Let’s see how this table will be stored in a row- and column-oriented storage system. Data is stored as continuous pages (a group of records) on the disk.

Row-oriented storage:

Let’s assume that there is one row per page.

Page 1: [1,item_1,gaming,10,'2021-10-02 00:00:00','2021-11-02 13:00:00'],
Page 2: [2,item_2,gaming,20,'2021-10-02 01:00:00','2021-11-02 14:00:00']
Page 3: [3,item_3,biking,30, '2021-10-02 02:00:00','2021-11-02 15:00:00'],
Page 4: [4,item_4,surfing,40, '2021-10-02 03:00:00','2021-11-02 16:00:00'],
Page 5: [5,item_5,biking,50, '2021-10-02 04:00:00','2021-11-02 17:00:00']

Column-oriented storage:

Let’s assume that there is one column per page.

Page 1: [1,2,3,4,5],
Page 2: [item_1,item_2,item_3,item_4,item_5],
Page 3: [gaming,gaming,biking,surfing,biking],
Page 4: [10,20,30,40,50],
Page 5: ['2021-10-02 00:00:00','2021-10-02 01:00:00','2021-10-02 02:00:00','2021-10-02 03:00:00','2021-10-02 04:00:00'],
Page 6: ['2021-11-02 13:00:00','2021-11-02 14:00:00','2021-11-02 15:00:00','2021-11-02 16:00:00','2021-11-02 17:00:00']

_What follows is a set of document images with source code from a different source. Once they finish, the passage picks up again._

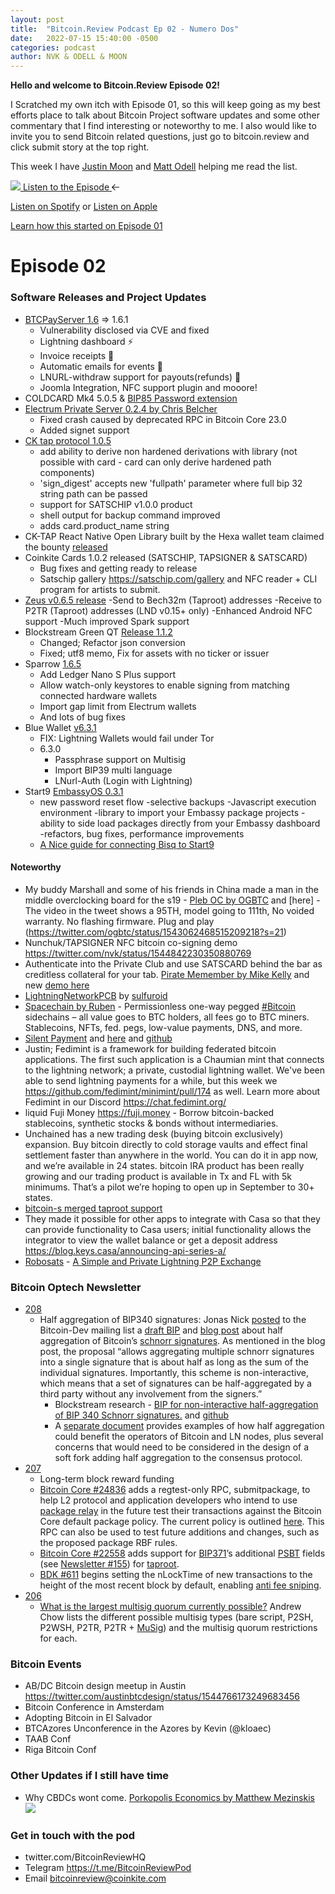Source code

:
 ```yaml
---
layout: post
title:  "Bitcoin.Review Podcast Ep 02 - Numero Dos"
date:   2022-07-15 15:40:00 -0500
categories: podcast
author: NVK & ODELL & MOON
---
```



<b>Hello and welcome to Bitcoin.Review Episode 02!</b>

I Scratched my own itch with Episode 01, so this will keep going as my best efforts place to talk about Bitcoin Project software updates and some other commentary that I find interesting or noteworthy to me. I also would like to invite you to send Bitcoin related questions, just go to bitcoin.review and click submit story at the top right.

This week I have [Justin Moon](https://twitter.com/_JustinMoon_) and [Matt Odell](https://twitter.com/ODELL) helping me read the list.


<a href="https://anchor.fm/bitcoinreview" class="btn btn-primary btn-large listenbutton"><span class="audio-icon"><img src="/assets/images/Mic.svg"></span> Listen to the Episode <span><svg width="12px" height="10px" viewBox="0 0 12 10" version="1.1" xmlns="http://www.w3.org/2000/svg" xmlns:xlink="http://www.w3.org/1999/xlink" >
            <g id="White" stroke="none" stroke-width="1" fill="none" fill-rule="evenodd">
              <g id="White-Article" transform="translate(-87.000000, -53.000000)">
                <g id="Group-5" transform="translate(85.000000, 35.000000)" fill="#000000">
                  <g id="Actions-/-Navigation-/-arrow--left-/-24" transform="translate(0.000000, 15.000000)">
                    <polygon id="Fill" points="7 13 7.705 12.295 3.915 8.5 14 8.5 14 7.5 3.915 7.5 7.705 3.705 7 3 2 8">
                    </polygon>
                  </g>
                </g>
              </g>
            </g>
          </svg></span></a>

[Listen on Spotify](https://open.spotify.com/show/65cGjse0oWooMqHlTVUida) or [Listen on Apple](https://open.spotify.com/show/65cGjse0oWooMqHlTVUida)

[Learn how this started on Episode 01](https://bitcoin.review/podcast/2022/06/27/Episode-01.html)

# Episode 02

### Software Releases and Project Updates

- [BTCPayServer 1.6](https://twitter.com/BtcpayServer/status/1545444707169636353) => 1.6.1
    - Vulnerability disclosed via CVE and fixed
    - Lightning dashboard ⚡️
    - Invoice receipts 🧾
    - Automatic emails for events 📧
    - LNURL-withdraw support for payouts(refunds)  🔄
    - Joomla Integration, NFC support plugin and mooore!
- COLDCARD Mk4 5.0.5 & [BIP85 Password extension](https://github.com/Coldcard/firmware/blob/master/docs/bip85-passwords.md)
- [Electrum Private Server 0.2.4 by Chris Belcher](https://github.com/chris-belcher/electrum-personal-server/blob/master/release-notes)
    - Fixed crash caused by deprecated RPC in Bitcoin Core 23.0
    - Added signet support 
- [CK tap protocol 1.0.5](https://pypi.org/project/coinkite-tap-protocol/)
    - add ability to derive non hardened derivations with library (not possible with card - card can only derive hardened path components)
    - 'sign_digest' accepts new 'fullpath' parameter where full bip 32 string path can be passed
    - support for SATSCHIP v1.0.0 product
    - shell output for backup command improved
    - adds card.product_name string
- CK-TAP React Native Open Library built by the Hexa wallet team claimed the bounty [released](https://github.com/coinkite/cktap-protocol-react-native)
- Coinkite Cards 1.0.2 released (SATSCHIP, TAPSIGNER & SATSCARD)
    - Bug fixes and getting ready to release
    - Satschip gallery https://satschip.com/gallery and NFC reader + CLI program for artists to submit.
- [Zeus v0.6.5 release](https://twitter.com/ZeusLN/status/1543032946801537025)
    -Send to Bech32m (Taproot) addresses
    -Receive to P2TR (Taproot) addresses (LND v0.15+ only)
    -Enhanced Android NFC support
    -Much improved Spark support
- Blockstream Green QT [Release 1.1.2](https://github.com/Blockstream/green_qt/releases/tag/release_1.1.2)
    - Changed; Refactor json conversion
    - Fixed; utf8 memo, Fix for assets with no ticker or issuer
- Sparrow [1.6.5](https://github.com/sparrowwallet/sparrow/releases/tag/1.6.5)
    - Add Ledger Nano S Plus support
    - Allow watch-only keystores to enable signing from matching connected hardware wallets
    - Import gap limit from Electrum wallets
    - And lots of bug fixes
 - Blue Wallet [v6.3.1](https://github.com/BlueWallet/BlueWallet/releases/tag/v6.3.1)
     - FIX: Lightning Wallets would fail under Tor
     - 6.3.0 
         - Passphrase support on Multisig
         - Import BIP39 multi language
         - LNurl-Auth (Login with Lightning)
- Start9 [EmbassyOS 0.3.1](https://twitter.com/start9labs/status/1546541545557528577)
    - new password reset flow
    -selective backups
    -Javascript execution environment
    -library to import your Embassy package projects
    -ability to side load packages directly from your Embassy dashboard
    -refactors, bug fixes, performance improvements
     - [A Nice guide for connecting Bisq to Start9](https://twitter.com/grassfedbitcoin/status/1546669119461675008)

#### Noteworthy

- My buddy Marshall and some of his friends in China made a man in the middle overclocking board for the s19 - [Pleb OC by OGBTC](https://twitter.com/OGBTC/status/1543259142684610563) and [here] - The video in the tweet shows a 95TH, model going to 111th, No voided warranty. No flashing firmware. Plug and play (https://twitter.com/ogbtc/status/1543062468515209218?s=21) 
- Nunchuk/TAPSIGNER NFC bitcoin co-signing demo https://twitter.com/nvk/status/1544842230350880769
- Authenticate into the Private Club and use SATSCARD behind the bar as creditless collateral for your tab.  [Pirate Memember by Mike Kelly](https://twitter.com/NicerInPerson/status/1539319022273314816) and new [demo here](https://twitter.com/NicerInPerson/status/1546507986671116289)
- [LightningNetworkPCB](https://github.com/ccadic/LightningNetworkPCB) by [sulfuroid](https://twitter.com/sulfuroid/status/1544649392480714752) 
- [Spacechain by Ruben](https://twitter.com/SomsenRuben/status/1519009818425671684) - Permissionless one-way pegged [#Bitcoin](https://twitter.com/hashtag/Bitcoin?src=hashtag_click) sidechains – all value goes to BTC holders, all fees go to BTC miners. Stablecoins, NFTs, fed. pegs, low-value payments, DNS, and more.
- [Silent Payment](https://bitcoinmagazine.com/technical/silent-payments-make-bitcoin-more-private) and [here](https://bitcoinmagazine.com/technical/improving-bitcoin-privacy-with-silent-payments) and [github](https://gist.github.com/RubenSomsen/c43b79517e7cb701ebf77eec6dbb46b8)
- Justin; Fedimint is a framework for building federated bitcoin applications. The first such application is a Chaumian mint that connects to the lightning network; a private, custodial lightning wallet. We've been able to send lightning payments for a while, but this week we https://github.com/fedimint/minimint/pull/174 as well. Learn more about Fedimint in our Discord https://chat.fedimint.org/ 
- liquid Fuji Money https://fuji.money - Borrow bitcoin-backed stablecoins, synthetic stocks & bonds without intermediaries.
- Unchained has a new trading desk (buying bitcoin exclusively) expansion. Buy bitcoin directly to cold storage vaults and effect final settlement faster than anywhere in the world. You can do it in app now, and we’re available in 24 states. bitcoin IRA product has been really growing and our trading product is available in Tx and FL with 5k minimums. That’s a pilot we’re hoping to open up in September to 30+ states. 
- [bitcoin-s merged taproot support](https://github.com/bitcoin-s/bitcoin-s/pull/3769)
- They made it possible for other apps to integrate with Casa so that they can provide functionality to Casa users; initial functionality allows the integrator to view the wallet balance or get a deposit address https://blog.keys.casa/announcing-api-series-a/
- [Robosats](https://learn.robosats.com/) - [A Simple and Private Lightning P2P Exchange](https://learn.robosats.com/)


### Bitcoin Optech Newsletter

- [208](https://bitcoinops.org/en/newsletters/2022/07/13/)
    - Half aggregation of BIP340 signatures: Jonas Nick [posted](https://lists.linuxfoundation.org/pipermail/bitcoin-dev/2022-July/020662.html) to the Bitcoin-Dev mailing list a [draft BIP](https://github.com/ElementsProject/cross-input-aggregation/blob/master/half-aggregation.mediawiki) and [blog post](https://blog.blockstream.com/half-aggregation-of-bip-340-signatures/) about half aggregation of Bitcoin’s [schnorr signatures](https://bitcoinops.org/en/topics/schnorr-signatures/). As mentioned in the blog post, the proposal “allows aggregating multiple schnorr signatures into a single signature that is about half as long as the sum of the individual signatures. Importantly, this scheme is non-interactive, which means that a set of signatures can be half-aggregated by a third party without any involvement from the signers.” 
        - Blockstream research - [BIP for non-interactive half-aggregation of BIP 340 Schnorr signatures.](https://blog.blockstream.com/half-aggregation-of-bip-340-signatures/) and [github](https://github.com/ElementsProject/cross-input-aggregation/blob/master/half-aggregation.mediawiki)
        - A [separate document](https://github.com/ElementsProject/cross-input-aggregation) provides examples of how half aggregation could benefit the operators of Bitcoin and LN nodes, plus several concerns that would need to be considered in the design of a soft fork adding half aggregation to the consensus protocol.
- [207](https://bitcoinops.org/en/newsletters/2022/07/06/)
    - Long-term block reward funding 
    - [Bitcoin Core #24836](https://github.com/bitcoin/bitcoin/issues/24836) adds a regtest-only RPC, submitpackage, to help L2 protocol and application developers who intend to use [package relay](https://bitcoinops.org/en/topics/package-relay/) in the future test their transactions against the Bitcoin Core default package policy. The current policy is outlined [here](https://github.com/bitcoin/bitcoin/blob/09f32cffa6c3e8b2d77281a5983ffe8f482a5945/doc/policy/packages.md). This RPC can also be used to test future additions and changes, such as the proposed package RBF rules.
    - [Bitcoin Core #22558](https://github.com/bitcoin/bitcoin/issues/22558) adds support for [BIP371](https://github.com/bitcoin/bips/blob/master/bip-0371.mediawiki)’s additional [PSBT](https://bitcoinops.org/en/topics/psbt/) fields (see [Newsletter #155](https://bitcoinops.org/en/newsletters/2021/06/30/#psbt-extensions-for-taproot)) for [taproot](https://bitcoinops.org/en/topics/taproot/).
    - [BDK #611](https://github.com/bitcoindevkit/bdk/issues/611) begins setting the nLockTime of new transactions to the height of the most recent block by default, enabling [anti fee sniping](https://bitcoinops.org/en/topics/fee-sniping/).
- [206](https://bitcoinops.org/en/newsletters/2022/06/29/)
    - [What is the largest multisig quorum currently possible?](https://bitcoin.stackexchange.com/a/114048) Andrew Chow lists the different possible multisig types (bare script, P2SH, P2WSH, P2TR, P2TR + [MuSig](https://bitcoinops.org/en/topics/musig/)) and the multisig quorum restrictions for each.



### Bitcoin Events

- AB/DC Bitcoin design meetup in Austin https://twitter.com/austinbtcdesign/status/1544766173249683456
- Bitcoin Conference in Amsterdam
- Adopting Bitcoin in El Salvador
- BTCAzores Unconference in the Azores by Kevin (@kloaec)
- TAAB Conf
- Riga Bitcoin Conf

### Other Updates if I still have time

-  Why CBDCs wont come. [Porkopolis Economics by Matthew Mezinskis ](https://twitter.com/crypto_voices/status/1544319235031277569) ![](https://pbs.twimg.com/media/FW6GKGmXwAMapr0.jpg)


### Get in touch with the pod

- twitter.com/BitcoinReviewHQ
- Telegram https://t.me/BitcoinReviewPod
- Email bitcoinreview@coinkite.com

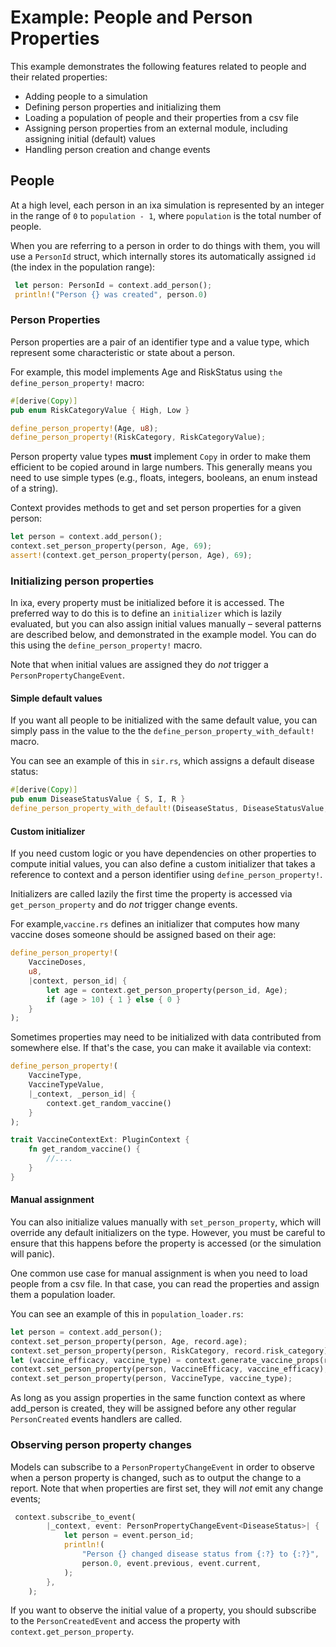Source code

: # Example: People and Person Properties

This example demonstrates the following features related to people and their
related properties:

- Adding people to a simulation
- Defining person properties and initializing them
- Loading a population of people and their properties from a csv file
- Assigning person properties from an external module, including assigning
  initial (default) values
- Handling person creation and change events

## People

At a high level, each person in an ixa simulation is represented by an integer
in the range of `0` to `population - 1`, where `population` is the total number
of people.

When you are referring to a person in order to do things with them, you will use
a `PersonId` struct, which internally stores its automatically assigned `id`
(the index in the population range):

```rust
 let person: PersonId = context.add_person();
 println!("Person {} was created", person.0)
```

### Person Properties

Person properties are a pair of an identifier type and a value type, which
represent some characteristic or state about a person.

For example, this model implements Age and RiskStatus using
`the define_person_property!` macro:

```rust
#[derive(Copy)]
pub enum RiskCategoryValue { High, Low }

define_person_property!(Age, u8);
define_person_property!(RiskCategory, RiskCategoryValue);
```

Person property value types **must** implement `Copy` in order to make them
efficient to be copied around in large numbers. This generally means you need to
use simple types (e.g., floats, integers, booleans, an enum instead of a
string).

Context provides methods to get and set person properties for a given person:

```rust
let person = context.add_person();
context.set_person_property(person, Age, 69);
assert!(context.get_person_property(person, Age), 69);
```

### Initializing person properties

In ixa, every property must be initialized before it is accessed. The preferred
way to do this is to define an `initializer` which is lazily evaluated, but you
can also assign initial values manually – several patterns are described below,
and demonstrated in the example model. You can do this using the
`define_person_property!` macro.

Note that when initial values are assigned they do _not_ trigger a
`PersonPropertyChangeEvent`.

#### Simple default values

If you want all people to be initialized with the same default value, you can
simply pass in the value to the the `define_person_property_with_default!`
macro.

You can see an example of this in `sir.rs`, which assigns a default disease
status:

```rust
#[derive(Copy)]
pub enum DiseaseStatusValue { S, I, R }
define_person_property_with_default!(DiseaseStatus, DiseaseStatusValue, DiseaseStatus::S);
```

#### Custom initializer

If you need custom logic or you have dependencies on other properties to compute
initial values, you can also define a custom initializer that takes a reference
to context and a person identifier using `define_person_property!`.

Initializers are called lazily the first time the property is accessed via
`get_person_property` and do _not_ trigger change events.

For example,`vaccine.rs` defines an initializer that computes how many vaccine
doses someone should be assigned based on their age:

```rust
define_person_property!(
    VaccineDoses,
    u8,
    |context, person_id| {
        let age = context.get_person_property(person_id, Age);
        if (age > 10) { 1 } else { 0 }
    }
);
```

Sometimes properties may need to be initialized with data contributed from
somewhere else. If that's the case, you can make it available via context:

```rust
define_person_property!(
    VaccineType,
    VaccineTypeValue,
    |_context, _person_id| {
        context.get_random_vaccine()
    }
);

trait VaccineContextExt: PluginContext {
    fn get_random_vaccine() {
        //....
    }
}
```

#### Manual assignment

You can also initialize values manually with `set_person_property`, which will
override any default initializers on the type. However, you must be careful to
ensure that this happens before the property is accessed (or the simulation will
panic).

One common use case for manual assignment is when you need to load people from a
csv file. In that case, you can read the properties and assign them a population
loader.

You can see an example of this in `population_loader.rs`:

```rust
let person = context.add_person();
context.set_person_property(person, Age, record.age);
context.set_person_property(person, RiskCategory, record.risk_category);
let (vaccine_efficacy, vaccine_type) = context.generate_vaccine_props(record.risk_category);
context.set_person_property(person, VaccineEfficacy, vaccine_efficacy);
context.set_person_property(person, VaccineType, vaccine_type);
```

As long as you assign properties in the same function context as where
add_person is created, they will be assigned before any other regular
`PersonCreated` events handlers are called.

### Observing person property changes

Models can subscribe to a `PersonPropertyChangeEvent` in order to observe when a
person property is changed, such as to output the change to a report. Note that
when properties are first set, they will _not_ emit any change events;

```rust
 context.subscribe_to_event(
        |_context, event: PersonPropertyChangeEvent<DiseaseStatus>| {
            let person = event.person_id;
            println!(
                "Person {} changed disease status from {:?} to {:?}",
                person.0, event.previous, event.current,
            );
        },
    );
```

If you want to observe the initial value of a property, you should subscribe to
the `PersonCreatedEvent` and access the property with
`context.get_person_property`.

Let’s see how a simple analytical query will be executed.

SELECT item_type,
    SUM(price) total_price
FROM items
GROUP BY item_type;

In a row-oriented database

  1. All the pages will need to be loaded into memory
  2. Sum price column for the same item_type values

In a column-oriented database

  1. Only pages 3 and 4 will need to be loaded into memory. The information on pages 3 and 4, including item_type and total_price, will be encoded in the column-oriented file and also stored in an OLTP called metadata db.
  2. Sum price column for the same item_type values

As you can see from this approach, we only need to read 2 pages in a column-oriented database, compared to 5 pages in a row-oriented database. In addition to this, a column-oriented database also provides

  1. Better compression, as similar data types follow each other and can be compressed more efficiently.
  2. Vectorized processing

All of these features make a column-oriented database an excellent choice for storing and analyzing large amounts of data.